Qalis and Alex Code sent along the “Address Delivered at Dedication of Grand Ronde Military Block House at Dayton City Park, Oregon, Aug. 23, 1912” by M. C. George, published in The Quarterly of the Oregon Historical Society, Vol. 15, No. 1 (Mar., 1914), pp. 64-70.

Today’s first installment has what I think is the earliest documentation of the Chinuk Wawa way of saying ‘a room’, on page 67.

gr address 1

When I was in Washington City Sheridan had become the Lieut. General at the head of the Army, but his memory was still alert to the scenes of his Oregon experiences. He was especially fond of burnishing up his old Chinook, and took delight in carrying on our frequent conversations in the old Indian dialect. When he saw me passing in the corridor before his open office door he would hail me something like this: “Klahowya tilakum, mika hyak chaho kopa nika house. Spose nesika skookum klosh wa-wa. Nika hyiu cumtux, ancutty mika Grand Ronde illihee.” Around us might have been sitting senators or judges or generals, but no matter. Sheridan would talk in classic Chinook, and I in rusty jargon — all to the consternation of those assembled, who cudgeled their brains over the strange language to which they were forced but interested listeners, wondering whether it were learned Greek or possibly ancient Sanskrit.

Please take note, Mr. George doesn’t go to the trouble of translating that quoted Chinuk Wawa into English for his Grand Ronde-neighborhood audience.

No need to!

For everyone else’s benefit, I’ll do the honors. The Jargon here is just as fluent as George describes it being.

  • “Klahowya tilakum, mika hyak chaho kopa nika house. Spose nesika skookum klosh wa-wa.
    Nika hyiu cumtux, ancutty mika Grand Ronde illihee.”
  • (modern GR style)
    ɬax̣á(w)ya(m), tílixam, mayka (h)áyáq cháku kʰupa nayka háws, (s)pus nsayka skúkum ɬúsh-wáwa. nayka háyú kə́mtəks, ánqati mayka Ø Grand Ronde ílihi.
  • (literal)
    hello, friend, you quickly come to my room, so.that we extremely well-talk.
    I much know, previously you be.at Grand Ronde place.
  • (translated)
    ‘Hello, friend, come right into my office, so we can have a splendid chat. 
    I know very well that you used to be at Grand Ronde reservation.’ 

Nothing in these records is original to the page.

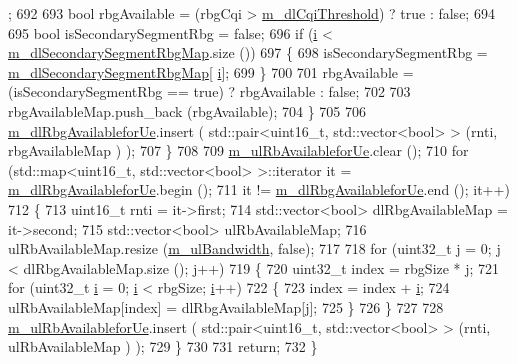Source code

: \begin{DoxyCode}
      ;
692 
693           \textcolor{keywordtype}{bool} rbgAvailable = (rbgCqi > \hyperlink{classns3_1_1LteFfrEnhancedAlgorithm_a689079599521cf458db492f362d3c2bb}{m\_dlCqiThreshold}) ? \textcolor{keyword}{true} : \textcolor{keyword}{false};
694 
695           \textcolor{keywordtype}{bool} isSecondarySegmentRbg = \textcolor{keyword}{false};
696           \textcolor{keywordflow}{if} (\hyperlink{bernuolliDistribution_8m_a6f6ccfcf58b31cb6412107d9d5281426}{i} < \hyperlink{classns3_1_1LteFfrEnhancedAlgorithm_a600e9d11aa25cdbf62e055fbcce44e8b}{m\_dlSecondarySegmentRbgMap}.size ())
697             \{
698               isSecondarySegmentRbg = \hyperlink{classns3_1_1LteFfrEnhancedAlgorithm_a600e9d11aa25cdbf62e055fbcce44e8b}{m\_dlSecondarySegmentRbgMap}[
      \hyperlink{bernuolliDistribution_8m_a6f6ccfcf58b31cb6412107d9d5281426}{i}];
699             \}
700 
701           rbgAvailable = (isSecondarySegmentRbg == \textcolor{keyword}{true}) ? rbgAvailable : \textcolor{keyword}{false};
702 
703           rbgAvailableMap.push\_back (rbgAvailable);
704         \}
705 
706       \hyperlink{classns3_1_1LteFfrEnhancedAlgorithm_a4e860f4983b4082a15d9327ea3328f37}{m\_dlRbgAvailableforUe}.insert ( std::pair<uint16\_t, std::vector<bool> > (rnti, 
      rbgAvailableMap ) );
707     \}
708 
709   \hyperlink{classns3_1_1LteFfrEnhancedAlgorithm_ad079cda461248eb88043b5b461cd8b67}{m\_ulRbAvailableforUe}.clear ();
710   \textcolor{keywordflow}{for} (std::map<uint16\_t, std::vector<bool> >::iterator it = 
      \hyperlink{classns3_1_1LteFfrEnhancedAlgorithm_a4e860f4983b4082a15d9327ea3328f37}{m\_dlRbgAvailableforUe}.begin ();
711        it != \hyperlink{classns3_1_1LteFfrEnhancedAlgorithm_a4e860f4983b4082a15d9327ea3328f37}{m\_dlRbgAvailableforUe}.end (); it++)
712     \{
713       uint16\_t rnti = it->first;
714       std::vector<bool> dlRbgAvailableMap = it->second;
715       std::vector<bool> ulRbAvailableMap;
716       ulRbAvailableMap.resize (\hyperlink{classns3_1_1LteFfrAlgorithm_acfa0105633ee5c27538c3309eb132d21}{m\_ulBandwidth}, \textcolor{keyword}{false});
717 
718       \textcolor{keywordflow}{for} (uint32\_t j = 0; j < dlRbgAvailableMap.size (); j++)
719         \{
720           uint32\_t index = rbgSize * j;
721           \textcolor{keywordflow}{for} (uint32\_t \hyperlink{bernuolliDistribution_8m_a6f6ccfcf58b31cb6412107d9d5281426}{i} = 0; \hyperlink{bernuolliDistribution_8m_a6f6ccfcf58b31cb6412107d9d5281426}{i} < rbgSize; \hyperlink{bernuolliDistribution_8m_a6f6ccfcf58b31cb6412107d9d5281426}{i}++)
722             \{
723               index = index + \hyperlink{bernuolliDistribution_8m_a6f6ccfcf58b31cb6412107d9d5281426}{i};
724               ulRbAvailableMap[index] = dlRbgAvailableMap[j];
725             \}
726         \}
727 
728       \hyperlink{classns3_1_1LteFfrEnhancedAlgorithm_ad079cda461248eb88043b5b461cd8b67}{m\_ulRbAvailableforUe}.insert ( std::pair<uint16\_t, std::vector<bool> > (rnti, 
      ulRbAvailableMap ) );
729     \}
730 
731   \textcolor{keywordflow}{return};
732 \}
\end{DoxyCode}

In the 2012 Grand Ronde dictionary, we learn that ‘room’ is tənəs-háws, literally a ‘little building’.

I have no doubt that in Sheridan’s time at Grand Ronde, folks may have simply called a room the same thing as a building, a háws.

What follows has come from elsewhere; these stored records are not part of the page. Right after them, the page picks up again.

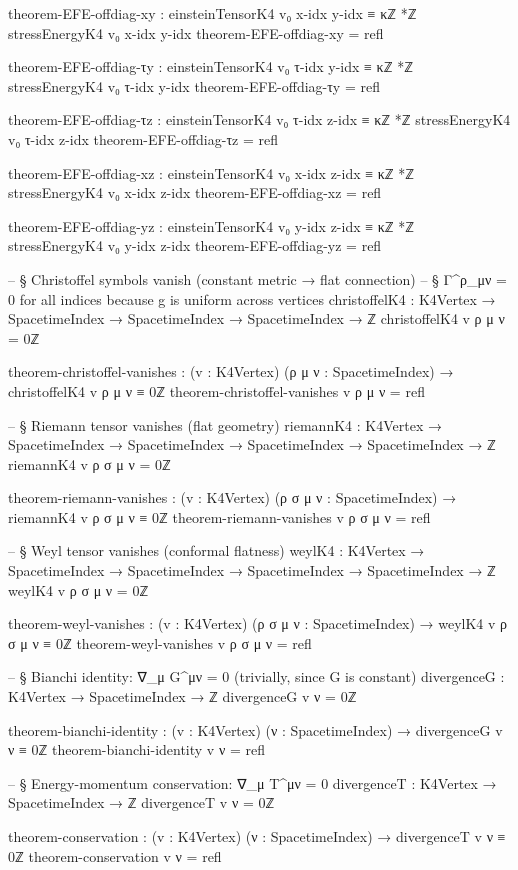 \documentclass[11pt,a4paper]{book}
\begin{document}
\begin{code}
  theorem-EFE-offdiag-xy : einsteinTensorK4 v₀ x-idx y-idx ≡ κℤ *ℤ stressEnergyK4 v₀ x-idx y-idx
  theorem-EFE-offdiag-xy = refl

  theorem-EFE-offdiag-τy : einsteinTensorK4 v₀ τ-idx y-idx ≡ κℤ *ℤ stressEnergyK4 v₀ τ-idx y-idx
  theorem-EFE-offdiag-τy = refl

  theorem-EFE-offdiag-τz : einsteinTensorK4 v₀ τ-idx z-idx ≡ κℤ *ℤ stressEnergyK4 v₀ τ-idx z-idx
  theorem-EFE-offdiag-τz = refl

  theorem-EFE-offdiag-xz : einsteinTensorK4 v₀ x-idx z-idx ≡ κℤ *ℤ stressEnergyK4 v₀ x-idx z-idx
  theorem-EFE-offdiag-xz = refl

  theorem-EFE-offdiag-yz : einsteinTensorK4 v₀ y-idx z-idx ≡ κℤ *ℤ stressEnergyK4 v₀ y-idx z-idx
  theorem-EFE-offdiag-yz = refl

-- § Christoffel symbols vanish (constant metric → flat connection)
-- § Γ^ρ_μν = 0 for all indices because g is uniform across vertices
christoffelK4 : K4Vertex → SpacetimeIndex → SpacetimeIndex → SpacetimeIndex → ℤ
christoffelK4 v ρ μ ν = 0ℤ

theorem-christoffel-vanishes : (v : K4Vertex) (ρ μ ν : SpacetimeIndex) →
  christoffelK4 v ρ μ ν ≡ 0ℤ
theorem-christoffel-vanishes v ρ μ ν = refl

-- § Riemann tensor vanishes (flat geometry)
riemannK4 : K4Vertex → SpacetimeIndex → SpacetimeIndex →
            SpacetimeIndex → SpacetimeIndex → ℤ
riemannK4 v ρ σ μ ν = 0ℤ

theorem-riemann-vanishes : (v : K4Vertex) (ρ σ μ ν : SpacetimeIndex) →
  riemannK4 v ρ σ μ ν ≡ 0ℤ
theorem-riemann-vanishes v ρ σ μ ν = refl

-- § Weyl tensor vanishes (conformal flatness)
weylK4 : K4Vertex → SpacetimeIndex → SpacetimeIndex →
         SpacetimeIndex → SpacetimeIndex → ℤ
weylK4 v ρ σ μ ν = 0ℤ

theorem-weyl-vanishes : (v : K4Vertex) (ρ σ μ ν : SpacetimeIndex) →
  weylK4 v ρ σ μ ν ≡ 0ℤ
theorem-weyl-vanishes v ρ σ μ ν = refl

-- § Bianchi identity: ∇_μ G^μν = 0 (trivially, since G is constant)
divergenceG : K4Vertex → SpacetimeIndex → ℤ
divergenceG v ν = 0ℤ

theorem-bianchi-identity : (v : K4Vertex) (ν : SpacetimeIndex) →
  divergenceG v ν ≡ 0ℤ
theorem-bianchi-identity v ν = refl

-- § Energy-momentum conservation: ∇_μ T^μν = 0
divergenceT : K4Vertex → SpacetimeIndex → ℤ
divergenceT v ν = 0ℤ

theorem-conservation : (v : K4Vertex) (ν : SpacetimeIndex) →
  divergenceT v ν ≡ 0ℤ
theorem-conservation v ν = refl


\end{code}
\end{document}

Why do I say so? Because, just about every building in the area, from Native big houses to Settlers’ earliest cabins to military barracks to jails, were one-room structures.

I can well envision that it was only later that Chinuk Wawa speakers felt much need to differentiate ‘house’ from ‘room’, as it became more common to partition the interiors of edifices.

What do you think?

There are a couple of Settler-isms in Sheridan’s Chinook Jargon, showing us even more evidence (we already had plenty) that English speakers had already tended to constitute an identifiable subgroup of Jargon speakers by the 1850s. (Unless of course these are artifacts of George’s secondhand telling of his words!)

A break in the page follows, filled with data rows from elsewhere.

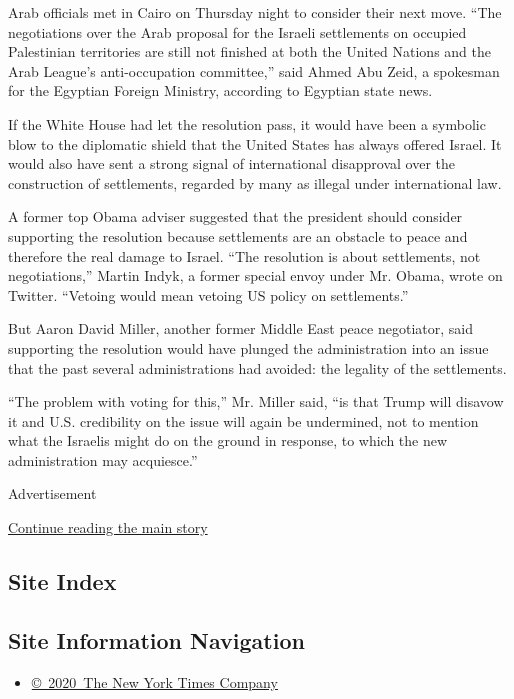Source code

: Arab officials met in Cairo on Thursday night to consider their next
move. ``The negotiations over the Arab proposal for the Israeli
settlements on occupied Palestinian territories are still not finished
at both the United Nations and the Arab League's anti-occupation
committee,'' said Ahmed Abu Zeid, a spokesman for the Egyptian Foreign
Ministry, according to Egyptian state news.

If the White House had let the resolution pass, it would have been a
symbolic blow to the diplomatic shield that the United States has always
offered Israel. It would also have sent a strong signal of international
disapproval over the construction of settlements, regarded by many as
illegal under international law.

A former top Obama adviser suggested that the president should consider
supporting the resolution because settlements are an obstacle to peace
and therefore the real damage to Israel. ``The resolution is about
settlements, not negotiations,'' Martin Indyk, a former special envoy
under Mr. Obama, wrote on Twitter. ``Vetoing would mean vetoing US
policy on settlements.''

But Aaron David Miller, another former Middle East peace negotiator,
said supporting the resolution would have plunged the administration
into an issue that the past several administrations had avoided: the
legality of the settlements.

``The problem with voting for this,'' Mr. Miller said, ``is that Trump
will disavow it and U.S. credibility on the issue will again be
undermined, not to mention what the Israelis might do on the ground in
response, to which the new administration may acquiesce.''

Advertisement

\protect\hyperlink{after-bottom}{Continue reading the main story}

\hypertarget{site-index}{%
\subsection{Site Index}\label{site-index}}

\hypertarget{site-information-navigation}{%
\subsection{Site Information
Navigation}\label{site-information-navigation}}

\begin{itemize}
\tightlist
\item
  \href{https://help.nytimes.com/hc/en-us/articles/115014792127-Copyright-notice}{©~2020~The
  New York Times Company}
\end{itemize}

Briefly tallying the most obvious of these features:

  • Sheridan says klahowya with no /m/ on the end (as if influenced by English ‘how are you’),
  • he uses tilakum ‘person; relative’ for ‘friend’,
  • and he says spose rather than pus (as if influenced by English ‘suppose’)

But his grammar is superb — for instance, a “noob” wouldn’t know to use a “silent BE”, which is a valid option in Jargon.

ikta mayka chaku-kəmtəks?
What have you learned?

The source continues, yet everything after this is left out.